Why Matt Brower’s Contract Renewal Is a Vote for Continuity in Heber City

In a valley where growth, traffic, open space, downtown identity, and public investment are all part of the same conversation, leadership matters. That is why the recent renewal of Heber City Manager Matt Brower’s contract deserves more than a quick headline or a social media reaction. It deserves a thoughtful look at what this decision means for Heber City, Heber Valley, and Wasatch County.

On April 14, the Heber City Council voted 4-2 to renew Brower’s employment agreement for another three years. The vote came after a delayed decision, a lengthy closed session, significant public participation, and a council chamber full of emotion. KPCW reported that more than 100 residents attended either in person or online, while the Park Record described about 50 residents in the chambers and another 50 online waiting for the decision. The final vote kept Brower in the role he has held since 2018.

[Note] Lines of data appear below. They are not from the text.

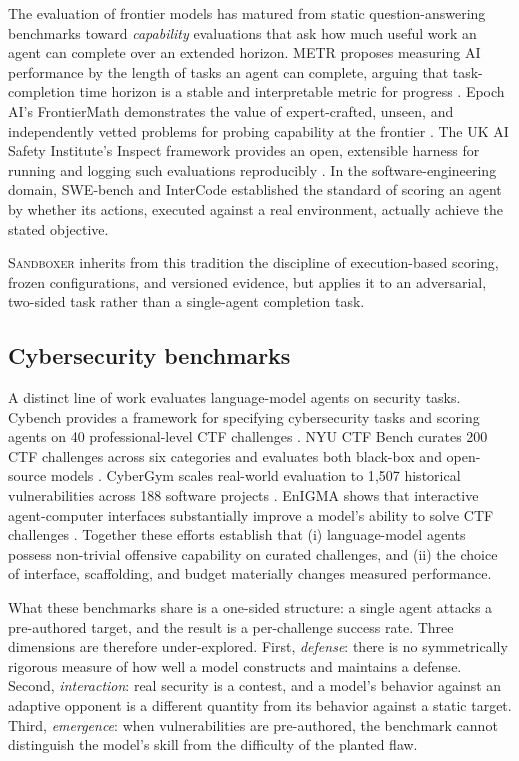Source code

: \documentclass[11pt]{article}
\newcommand{\sandboxer}{\textsc{Sandboxer}}
\begin{document}
The evaluation of frontier models has matured from static question-answering
benchmarks toward \emph{capability} evaluations that ask how much useful work an
agent can complete over an extended horizon. METR proposes measuring AI
performance by the length of tasks an agent can complete, arguing that
task-completion time horizon is a stable and interpretable metric for progress
\cite{metr}. Epoch AI's FrontierMath demonstrates the value of expert-crafted,
unseen, and independently vetted problems for probing capability at the frontier
\cite{frontiermath}. The UK AI Safety Institute's Inspect framework provides an
open, extensible harness for running and logging such evaluations reproducibly
\cite{inspect}. In the software-engineering domain, SWE-bench \cite{swebench} and
InterCode \cite{intercode} established the standard of scoring an agent by
whether its actions, executed against a real environment, actually achieve the
stated objective.

\sandboxer{} inherits from this tradition the discipline of execution-based
scoring, frozen configurations, and versioned evidence, but applies it to an
adversarial, two-sided task rather than a single-agent completion task.

\subsection{Cybersecurity benchmarks}

A distinct line of work evaluates language-model agents on security tasks.
Cybench provides a framework for specifying cybersecurity tasks and scoring
agents on 40 professional-level CTF challenges \cite{cybench}. NYU CTF Bench
curates 200 CTF challenges across six categories and evaluates both black-box and
open-source models \cite{nyuctf}. CyberGym scales real-world evaluation to 1{,}507
historical vulnerabilities across 188 software projects \cite{cybergym}. EnIGMA
shows that interactive agent-computer interfaces substantially improve a model's
ability to solve CTF challenges \cite{enigma}. Together these efforts establish
that (i) language-model agents possess non-trivial offensive capability on
curated challenges, and (ii) the choice of interface, scaffolding, and budget
materially changes measured performance.

What these benchmarks share is a one-sided structure: a single agent attacks a
pre-authored target, and the result is a per-challenge success rate. Three
dimensions are therefore under-explored. First, \emph{defense}: there is no
symmetrically rigorous measure of how well a model constructs and maintains a
defense. Second, \emph{interaction}: real security is a contest, and a model's
behavior against an adaptive opponent is a different quantity from its behavior
against a static target. Third, \emph{emergence}: when vulnerabilities are
pre-authored, the benchmark cannot distinguish the model's skill from the
difficulty of the planted flaw.
\end{document}
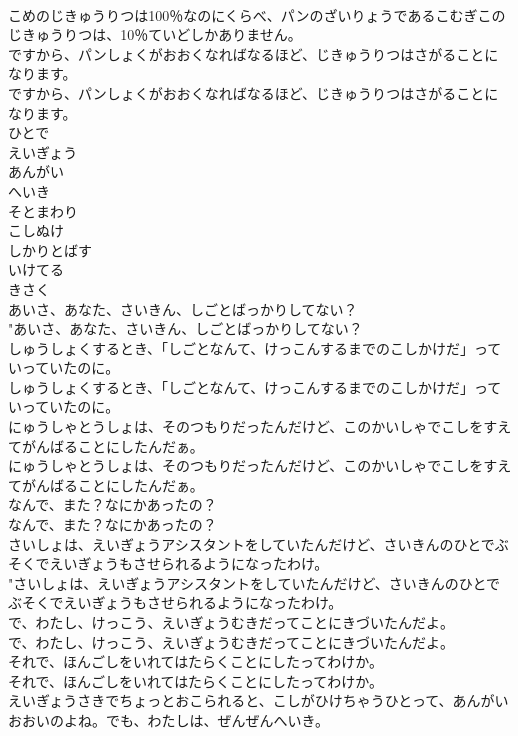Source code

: \documentclass[8pt]{extreport}
\begin{document}
\begin{CJK}{UTF8}{min}
\\	こめのじきゅうりつは100％なのにくらべ、パンのざいりょうであるこむぎこのじきゅうりつは、10％ていどしかありません。 
\\	ですから、パンしょくがおおくなればなるほど、じきゅうりつはさがることになります。	
\\	ですから、パンしょくがおおくなればなるほど、じきゅうりつはさがることになります。 
\\	ひとで
\\	えいぎょう
\\	あんがい
\\	へいき
\\	そとまわり
\\	こしぬけ
\\	しかりとばす
\\	いけてる
\\	きさく
\\	あいさ、あなた、さいきん、しごとばっかりしてない？	
\\	"あいさ、あなた、さいきん、しごとばっかりしてない？ 
\\	しゅうしょくするとき、「しごとなんて、けっこんするまでのこしかけだ」っていっていたのに。	
\\	しゅうしょくするとき、「しごとなんて、けっこんするまでのこしかけだ」っていっていたのに。 
\\	にゅうしゃとうしょは、そのつもりだったんだけど、このかいしゃでこしをすえてがんばることにしたんだぁ。	
\\	にゅうしゃとうしょは、そのつもりだったんだけど、このかいしゃでこしをすえてがんばることにしたんだぁ。 
\\	なんで、また？なにかあったの？	
\\	なんで、また？なにかあったの？ 
\\	さいしょは、えいぎょうアシスタントをしていたんだけど、さいきんのひとでぶそくでえいぎょうもさせられるようになったわけ。	
\\	"さいしょは、えいぎょうアシスタントをしていたんだけど、さいきんのひとでぶそくでえいぎょうもさせられるようになったわけ。 
\\	で、わたし、けっこう、えいぎょうむきだってことにきづいたんだよ。	
\\	で、わたし、けっこう、えいぎょうむきだってことにきづいたんだよ。 
\\	それで、ほんごしをいれてはたらくことにしたってわけか。	
\\	それで、ほんごしをいれてはたらくことにしたってわけか。 
\\	えいぎょうさきでちょっとおこられると、こしがひけちゃうひとって、あんがいおおいのよね。でも、わたしは、ぜんぜんへいき。	

\end{CJK}
\end{document}
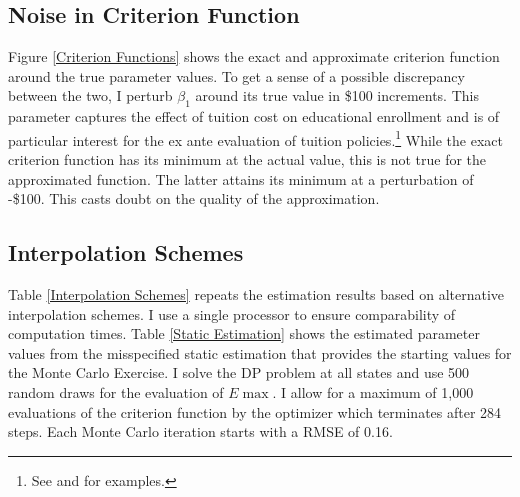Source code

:\subsection{Noise in Criterion Function}\label{Noise in Criterion Function}
Figure \ref{Criterion Functions} shows the exact and approximate criterion function around the true parameter values. To get a sense of a possible discrepancy between the two, I perturb $\beta_1$ around its true value in \$100 increments. This parameter captures the effect of tuition cost on educational enrollment and is of particular interest for the ex ante evaluation of tuition policies.\footnote{See \citet{Keane.1997} and \citet{Keane.2001} for examples.} While the exact criterion function has its minimum at the actual value, this is not true for the approximated function. The latter attains its minimum at a perturbation of -\$100. This casts doubt on the quality of the approximation. 
\subsection{Interpolation Schemes}\label{Appendix Interpolation Schemes}
Table \ref{Interpolation Schemes} repeats the estimation results based on alternative interpolation schemes. I use a single processor to ensure comparability of computation times. Table \ref{Static Estimation} shows the estimated parameter values from the misspecified static estimation that provides the starting values for the Monte Carlo Exercise. I solve the DP problem at all states and use 500 random draws for the evaluation of $E\max$. I allow for a maximum of 1,000 evaluations of the criterion function by the optimizer which terminates after 284 steps. Each Monte Carlo iteration starts with a RMSE of 0.16.
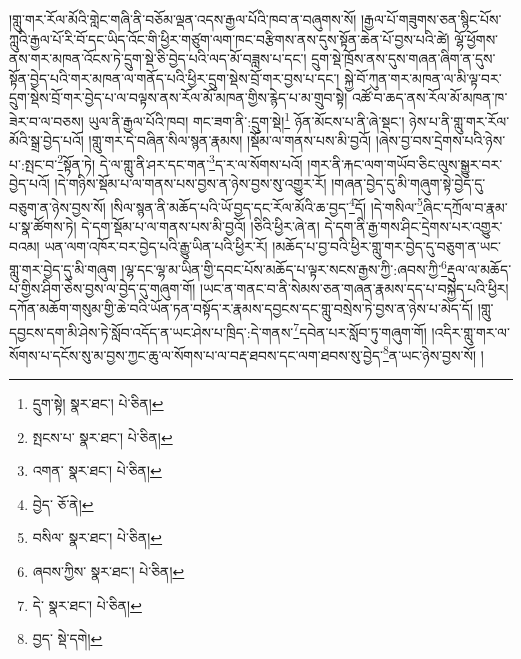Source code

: །གླུ་གར་རོལ་མོའི་གླེང་གཞི་ནི་བཅོམ་ལྡན་འདས་རྒྱལ་པོའི་ཁབ་ན་བཞུགས་སོ། །རྒྱལ་པོ་གཟུགས་ཅན་སྙིང་པོས་ཀླུའི་རྒྱལ་པོ་རི་བོ་དང་ཡིད་འོང་གི་ཕྱིར་གཙུག་ལག་ཁང་བརྩིགས་ནས་དུས་སྟོན་ཆེན་པོ་བྱས་པའི་ཚེ། ལྷོ་ཕྱོགས་ནས་གར་མཁན་འོངས་ཏེ་དྲུག་སྡེ་ཅི་བྱེད་པའི་ལད་མོ་བཟླས་པ་དང་། དྲུག་སྡེ་ཁྲོས་ནས་དུས་གཞན་ཞིག་ན་དུས་སྟོན་བྱེད་པའི་གར་མཁན་ལ་གནོད་པའི་ཕྱིར་དྲུག་སྡེས་བྲོ་གར་བྱས་པ་དང་། སྐྱེ་བོ་ཀུན་གར་མཁན་ལ་མི་ལྟ་བར་དྲུག་སྡེས་བྲོ་གར་བྱེད་པ་ལ་བལྟས་ནས་རོལ་མོ་མཁན་གྱིས་རྙེད་པ་མ་གྲུབ་སྟེ། འཚོ་བ་ཆད་ནས་རོལ་མོ་མཁན་ཁ་ཟེར་བ་ལ་བཅས། ཡུལ་ནི་རྒྱལ་པོའི་ཁབ། གང་ཟག་ནི་:དྲུག་སྡེ།\footnote{དྲུག་སྟེ།  སྣར་ཐང་།  པེ་ཅིན། } ཉོན་མོངས་པ་ནི་ཞེ་སྡང་། ཉེས་པ་ནི་གླུ་གར་རོལ་མོའི་སྒྲ་བྱེད་པའོ། །གླུ་གར་དེ་བཞིན་སིལ་སྙན་རྣམས། །སྡོམ་ལ་གནས་པས་མི་བྱའོ། །ཞེས་བྱ་བས་དྲེགས་པའི་ཉེས་པ་:སྤང་བ་\footnote{སྤངས་པ་  སྣར་ཐང་།  པེ་ཅིན། }སྟོན་ཏེ། དེ་ལ་གླུ་ནི་ཤར་དང་གན་\footnote{འགན་  སྣར་ཐང་།  པེ་ཅིན། }ད་ར་ལ་སོགས་པའོ། །གར་ནི་རྐང་ལག་གཡོབ་ཅིང་ལུས་སྒྱུར་བར་བྱེད་པའོ། །དེ་གཉིས་སྡོམ་པ་ལ་གནས་པས་བྱས་ན་ཉེས་བྱས་སུ་འགྱུར་རོ། །གཞན་བྱེད་དུ་མི་གཞུག་སྟེ་བྱེད་དུ་བཅུག་ན་ཉེས་བྱས་སོ། །སིལ་སྙན་ནི་མཆོད་པའི་ཡོ་བྱད་དང་རོལ་མོའི་ཆ་བྱད་\footnote{བྱེད་  ཅོ་ནེ། }དོ། །དེ་གསིལ་\footnote{བསིལ་  སྣར་ཐང་།  པེ་ཅིན། }ཞིང་དཀྲོལ་བ་རྣམ་པ་སྣ་ཚོགས་ཏེ། དེ་དག་སྡོམ་པ་ལ་གནས་པས་མི་བྱའོ། །ཅིའི་ཕྱིར་ཞེ་ན། དེ་དག་ནི་རྒྱ་གས་ཤིང་དྲེགས་པར་འགྱུར་བའམ། ཡན་ལག་འཁོར་བར་བྱེད་པའི་རྒྱུ་ཡིན་པའི་ཕྱིར་རོ། །མཆོད་པ་བྱ་བའི་ཕྱིར་གླུ་གར་བྱེད་དུ་བཅུག་ན་ཡང་གླུ་གར་བྱེད་དུ་མི་གཞུག །ལྷ་དང་ལྷ་མ་ཡིན་གྱི་དབང་པོས་མཆོད་པ་ལྟར་སངས་རྒྱས་ཀྱི་:ཞབས་ཀྱི་\footnote{ཞབས་ཀྱིས་  སྣར་ཐང་།  པེ་ཅིན། }རྡུལ་ལ་མཆོད་པ་གྱིས་ཤིག་ཅེས་བྱས་ལ་བྱེད་དུ་གཞུག་གོ། །ཡང་ན་གནང་བ་ནི་སེམས་ཅན་གཞན་རྣམས་དད་པ་བསྐྱེད་པའི་ཕྱིར། དཀོན་མཆོག་གསུམ་གྱི་ཆེ་བའི་ཡོན་ཏན་བསྟོད་ར་རྣམས་དབྱངས་དང་གླུ་བསྲེས་ཏེ་བྱས་ན་ཉེས་པ་མེད་དོ། །གླུ་དབྱངས་དག་མི་ཤེས་ཏེ་སློབ་འདོད་ན་ཡང་ཤེས་པ་ཁྲིད་:དེ་གནས་\footnote{དེ་  སྣར་ཐང་།  པེ་ཅིན། }དབེན་པར་སློབ་ཏུ་གཞུག་གོ། །འདིར་གླུ་གར་ལ་སོགས་པ་དངོས་སུ་མ་བྱས་ཀྱང་ཆུ་ལ་སོགས་པ་ལ་བརྡ་ཐབས་དང་ལག་ཐབས་སུ་བྱེད་\footnote{བྱད་  སྡེ་དགེ། }ན་ཡང་ཉེས་བྱས་སོ། །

For those who support Brower, the renewal is not simply about one city employee keeping a job. It is about continuity at a critical moment. Heber City is not the same small crossroads town it was a generation ago. It is now one of the most closely watched communities on the Wasatch Back, balancing small-town character with real development pressure, infrastructure needs, downtown revitalization, and regional coordination. In that setting, the city manager’s role is not ceremonial. It is operational, strategic, and deeply consequential.

A City Manager’s Job Is to Execute the Council’s Direction

One of the most important points in this debate is also one of the most easily misunderstood: the city manager does not set policy alone. In Heber City’s form of government, the elected mayor and council make the major policy decisions, while the city manager is responsible for carrying them out, managing staff, overseeing day-to-day operations, and keeping the machinery of local government moving.

That distinction matters. Many of the public frustrations aimed at Brower are really frustrations about growth, development, taxes, affordability, traffic, and change. Those concerns are real. Anyone who lives in Heber City, Midway, Charleston, Daniel, or anywhere in Wasatch County knows the valley is changing fast. But it is also fair to ask whether the person implementing council direction should be blamed for every hard tradeoff facing a growing city.

The Park Record noted that Brower oversees roughly 150 city employees and “enacts the will of the City Council.” That is a major responsibility, and it is also a reminder that city administration is a team sport involving elected officials, professional staff, advisory boards, residents, and regional partners.

The Contract Renewal Was Not Rushed in the End

Some residents criticized the timing and process, and it is fair for citizens to ask hard questions about transparency and governance. The renewal was originally expected to be a short discussion and vote on April 7, but the decision was delayed to April 14 after public comment and council discussion. KPCW reported that many locals showed up at the April 7 meeting and that more speakers supported Brower than opposed him.

By the time the council voted on April 14, the issue had been through public comment, online debate, written submissions, a delayed vote, and multiple hours of closed-session review. Councilmember Aaron Cheatwood estimated that around 160 written comments had been submitted in the week leading up to the decision, according to KPCW.

That does not mean everyone liked the outcome. They did not. Mayor Heidi Franco and Councilmember Yvonne Barney voted against renewal. Councilmembers Aaron Cheatwood, Morgan Murdock, Sid Ostergaard, and Mike Johnston voted in favor.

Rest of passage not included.